> EXERCISE GOAL:
Going line by line through the records below, write out everything starting with the line containing "final frameInfo = await" and going on through the line containing "# INTRODUCTION", exactly and inclusively. Pictures do not go in.

--------------------------------------------------

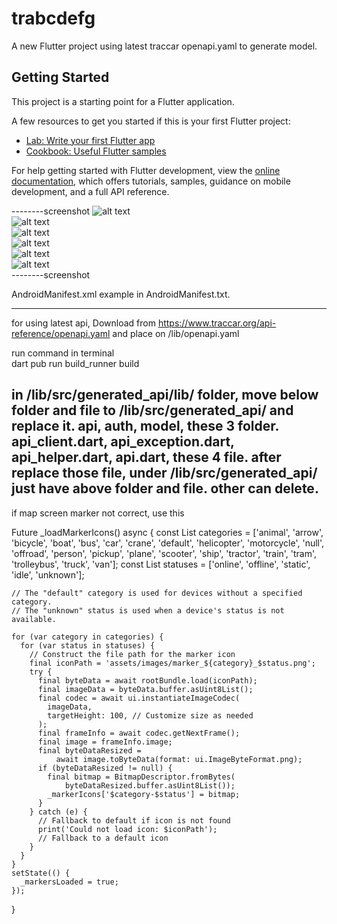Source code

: # trabcdefg

A new Flutter project using latest traccar openapi.yaml to generate model.

## Getting Started

This project is a starting point for a Flutter application.

A few resources to get you started if this is your first Flutter project:

- [Lab: Write your first Flutter app](https://docs.flutter.dev/get-started/codelab)
- [Cookbook: Useful Flutter samples](https://docs.flutter.dev/cookbook)

For help getting started with Flutter development, view the
[online documentation](https://docs.flutter.dev/), which offers tutorials,
samples, guidance on mobile development, and a full API reference.

--------screenshot
![alt text](https://raw.githubusercontent.com/onethings/trabcdefg/refs/heads/main/screenshot/1.jpg) <br />
![alt text](https://raw.githubusercontent.com/onethings/trabcdefg/refs/heads/main/screenshot/2.jpg) <br />
![alt text](https://raw.githubusercontent.com/onethings/trabcdefg/refs/heads/main/screenshot/3.jpg) <br />
![alt text](https://raw.githubusercontent.com/onethings/trabcdefg/refs/heads/main/screenshot/4.jpg) <br />
![alt text](https://raw.githubusercontent.com/onethings/trabcdefg/refs/heads/main/screenshot/5.jpg) <br />
![alt text](https://raw.githubusercontent.com/onethings/trabcdefg/refs/heads/main/screenshot/6.jpg) <br />
--------screenshot


AndroidManifest.xml example in AndroidManifest.txt.

-------------------------------------------
for using latest api, Download from https://www.traccar.org/api-reference/openapi.yaml and place on /lib/openapi.yaml

run command in terminal <br />
dart pub run build_runner build


in /lib/src/generated_api/lib/ folder, 
move below folder and file to /lib/src/generated_api/ and replace it.  api, auth, model, these 3 folder. api_client.dart, api_exception.dart, api_helper.dart, api.dart, these 4 file. after replace those file, under /lib/src/generated_api/ just have above folder and file. other can delete.
-------------------------------------------

if map screen marker not correct, use this 

Future<void> _loadMarkerIcons() async {
    const List<String> categories = ['animal', 'arrow', 'bicycle', 'boat', 'bus', 'car', 'crane', 'default', 'helicopter', 'motorcycle', 'null', 'offroad', 'person', 'pickup', 'plane', 'scooter', 'ship', 'tractor', 'train', 'tram', 'trolleybus', 'truck', 'van'];
    const List<String> statuses = ['online', 'offline', 'static', 'idle', 'unknown'];
    
    // The "default" category is used for devices without a specified category.
    // The "unknown" status is used when a device's status is not available.

    for (var category in categories) {
      for (var status in statuses) {
        // Construct the file path for the marker icon
        final iconPath = 'assets/images/marker_${category}_$status.png';
        try {
          final byteData = await rootBundle.load(iconPath);
          final imageData = byteData.buffer.asUint8List();
          final codec = await ui.instantiateImageCodec(
            imageData,
            targetHeight: 100, // Customize size as needed
          );
          final frameInfo = await codec.getNextFrame();
          final image = frameInfo.image;
          final byteDataResized =
              await image.toByteData(format: ui.ImageByteFormat.png);
          if (byteDataResized != null) {
            final bitmap = BitmapDescriptor.fromBytes(
                byteDataResized.buffer.asUint8List());
            _markerIcons['$category-$status'] = bitmap;
          }
        } catch (e) {
          // Fallback to default if icon is not found
          print('Could not load icon: $iconPath');
          // Fallback to a default icon
        }
      }
    }
    setState(() {
      _markersLoaded = true;
    });
  }





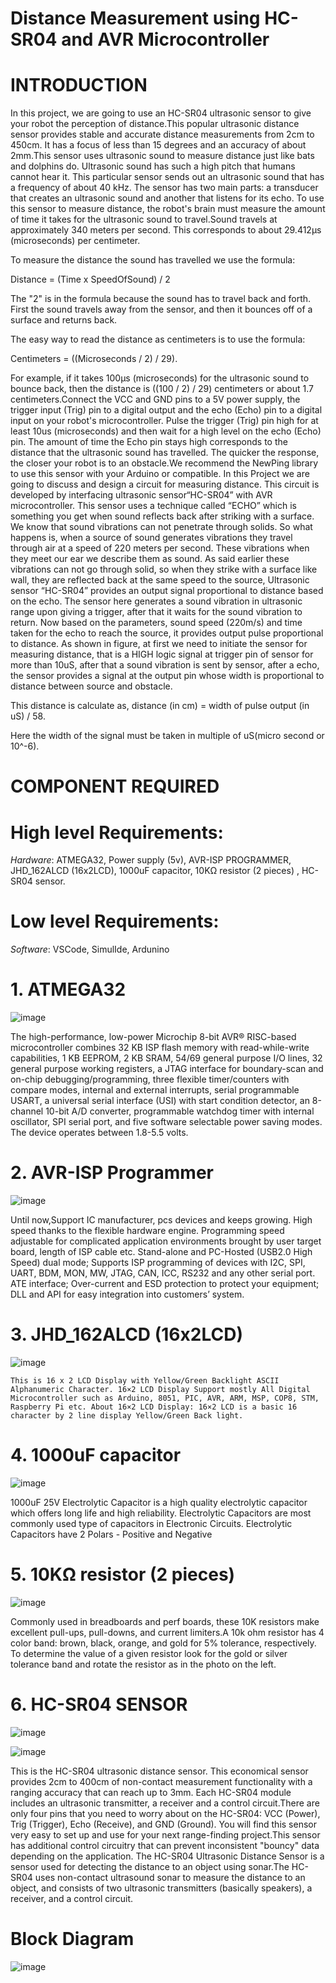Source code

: # Distance Measurement using HC-SR04 and AVR Microcontroller

# INTRODUCTION
 
 
In this project, we are going to use an HC-SR04 ultrasonic sensor to give your robot the perception of distance.This popular ultrasonic distance sensor provides stable and accurate distance measurements from 2cm to 450cm. It has a focus of less than 15 degrees and an accuracy of about 2mm.This sensor uses ultrasonic sound to measure distance just like bats and dolphins do. Ultrasonic sound has such a high pitch that humans cannot hear it. This particular sensor sends out an ultrasonic sound that has a frequency of about 40 kHz. The sensor has two main parts: a transducer that creates an ultrasonic sound and another that listens for its echo. To use this sensor to measure distance, the robot's brain must measure the amount of time it takes for the ultrasonic sound to travel.Sound travels at approximately 340 meters per second. This corresponds to about 29.412µs (microseconds) per centimeter.

To measure the distance the sound has travelled we use the formula: 

Distance = (Time x SpeedOfSound) / 2


The "2" is in the formula because the sound has to travel back and forth. First the sound travels away from the sensor, and then it bounces off of a surface and returns back. 

The easy way to read the distance as centimeters is to use the formula: 

Centimeters = ((Microseconds / 2) / 29). 

For example, if it takes 100µs (microseconds) for the ultrasonic sound to bounce back, then the distance is ((100 / 2) / 29) centimeters or about 1.7 centimeters.Connect the VCC and GND pins to a 5V power supply, the trigger input (Trig) pin to a digital output and the echo (Echo) pin to a digital input on your robot's microcontroller. Pulse the trigger (Trig) pin high for at least 10us (microseconds) and then wait for a high level on the echo (Echo) pin. The amount of time the Echo pin stays high corresponds to the distance that the ultrasonic sound has travelled. The quicker the response, the closer your robot is to an obstacle.We recommend the NewPing library to use this sensor with your Arduino or compatible. In this Project we are going to discuss and design a circuit for measuring distance. This circuit is developed by interfacing ultrasonic sensor“HC-SR04” with AVR microcontroller. This sensor uses a technique called “ECHO” which is something you get when sound reflects back after striking with a surface. We know that sound vibrations can not penetrate through solids. So what happens is, when a source of sound generates vibrations they travel through air at a speed of 220 meters per second. These vibrations when they meet our ear we describe them as sound. As said earlier these vibrations can not go through solid, so when they strike with a surface like wall, they are reflected back at the same speed to the source, Ultrasonic sensor “HC-SR04” provides an output signal proportional to distance based on the echo. The sensor here generates a sound vibration in ultrasonic range upon giving a trigger, after that it waits for the sound vibration to return. Now based on the parameters, sound speed (220m/s) and time taken for the echo to reach the source, it provides output pulse proportional to distance. As shown in figure, at first we need to initiate the sensor for measuring distance, that is a HIGH logic signal at trigger pin of sensor for more than 10uS, after that a sound vibration is sent by sensor, after a echo, the sensor provides a signal at the output pin whose width is proportional to distance between source and obstacle.

This distance is calculate as, distance (in cm) = width of pulse output (in uS) / 58.

Here the width of the signal must be taken in multiple of uS(micro second or 10^-6).

# COMPONENT REQUIRED

# High level Requirements:

*_Hardware_*: ATMEGA32, Power supply (5v), AVR-ISP PROGRAMMER, JHD_162ALCD (16x2LCD), 1000uF capacitor, 10KΩ resistor (2 pieces) , HC-SR04 sensor.

# Low level Requirements:

*_Software_*: VSCode, SimulIde, Ardunino





# 1. ATMEGA32
  
  
  
  
 ![image](https://user-images.githubusercontent.com/83902823/155761596-5963afe5-f450-4e08-9639-19237d3ba683.png)
 
 
 
 
 
  The high-performance, low-power Microchip 8-bit AVR® RISC-based microcontroller combines 32 KB ISP flash memory with read-while-write capabilities, 1 KB EEPROM, 2 KB SRAM, 54/69 general purpose I/O lines, 32 general purpose working registers, a JTAG interface for boundary-scan and on-chip debugging/programming, three flexible timer/counters with compare modes, internal and external interrupts, serial programmable USART, a universal serial interface (USI) with start condition detector, an 8-channel 10-bit A/D converter, programmable watchdog timer with internal oscillator, SPI serial port, and five software selectable power saving modes. The device operates between 1.8-5.5 volts.
  
# 2. AVR-ISP Programmer





![image](https://user-images.githubusercontent.com/83902823/155761636-b5dadf5b-d746-4e60-8f80-c96adbddada2.png)





  Until now,Support IC manufacturer, pcs devices and keeps growing.
High speed thanks to the flexible hardware engine. Programming speed adjustable for complicated application environments brought by user target board, length of ISP cable etc.
Stand-alone and PC-Hosted (USB2.0 High Speed) dual mode;
Supports ISP programming of devices with I2C, SPI, UART, BDM, MON, MW, JTAG, CAN, ICC, RS232 and any other serial port.
ATE interface;
Over-current and ESD protection to protect your equipment;
DLL and API for easy integration into customers’ system.

# 3. JHD_162ALCD (16x2LCD)





![image](https://user-images.githubusercontent.com/83902823/155761467-4082fa1a-0f63-45eb-99b9-ed5ff2ecd750.png)




    This is 16 x 2 LCD Display with Yellow/Green Backlight ASCII Alphanumeric Character. 16×2 LCD Display Support mostly All Digital Microcontroller such as Arduino, 8051, PIC, AVR, ARM, MSP, COP8, STM, Raspberry Pi etc. About 16×2 LCD Display: 16×2 LCD is a basic 16 character by 2 line display Yellow/Green Back light.


# 4. 1000uF capacitor
 
 
 
 
 
 ![image](https://user-images.githubusercontent.com/83902823/155761782-5a25df04-4b65-4f8e-9224-c06bef3b6a24.png)
 
 
 
1000uF 25V Electrolytic Capacitor is a high quality electrolytic capacitor which offers long life and high reliability. Electrolytic Capacitors are most commonly used type of capacitors in Electronic Circuits. Electrolytic Capacitors have 2 Polars - Positive and Negative

# 5. 10KΩ resistor (2 pieces)





![image](https://user-images.githubusercontent.com/83902823/155762135-0d6a49e7-73a2-4be8-a475-3a4ca43ac8f9.png)






Commonly used in breadboards and perf boards, these 10K resistors make excellent pull-ups, pull-downs, and current limiters.A 10k ohm resistor has 4 color band: brown, black, orange, and gold for 5% tolerance, respectively. To determine the value of a given resistor look for the gold or silver tolerance band and rotate the resistor as in the photo on the left.

# 6. HC-SR04 SENSOR



![image](https://user-images.githubusercontent.com/83902823/155762504-2c7a50e6-ce98-47a5-b5b9-0bc76076092d.png)



![image](https://user-images.githubusercontent.com/83902823/155762536-43353a2f-ff7c-4dce-a748-d4c1a666f8ec.png)



This is the HC-SR04 ultrasonic distance sensor. This economical sensor provides 2cm to 400cm of non-contact measurement functionality with a ranging accuracy that can reach up to 3mm. Each HC-SR04 module includes an ultrasonic transmitter, a receiver and a control circuit.There are only four pins that you need to worry about on the HC-SR04: VCC (Power), Trig (Trigger), Echo (Receive), and GND (Ground). You will find this sensor very easy to set up and use for your next range-finding project.This sensor has additional control circuitry that can prevent inconsistent "bouncy" data depending on the application. The HC-SR04 Ultrasonic Distance Sensor is a sensor used for detecting the distance to an object using sonar.The HC-SR04 uses non-contact ultrasound sonar to measure the distance to an object, and consists of two ultrasonic transmitters (basically speakers), a receiver, and a control circuit.
















# Block Diagram

![image](https://user-images.githubusercontent.com/83902823/155760824-b586f56c-3f25-4281-a495-7caaad957f91.png)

--------------------------------------------------

> ANSWER FOR THE TASK:
          final frameInfo = await codec.getNextFrame();
          final image = frameInfo.image;
          final byteDataResized =
              await image.toByteData(format: ui.ImageByteFormat.png);
          if (byteDataResized != null) {
            final bitmap = BitmapDescriptor.fromBytes(
                byteDataResized.buffer.asUint8List());
            _markerIcons['$category-$status'] = bitmap;
          }
        } catch (e) {
          // Fallback to default if icon is not found
          print('Could not load icon: $iconPath');
          // Fallback to a default icon
        }
      }
    }
    setState(() {
      _markersLoaded = true;
    });
  }





Source code

: # Distance Measurement using HC-SR04 and AVR Microcontroller

# INTRODUCTION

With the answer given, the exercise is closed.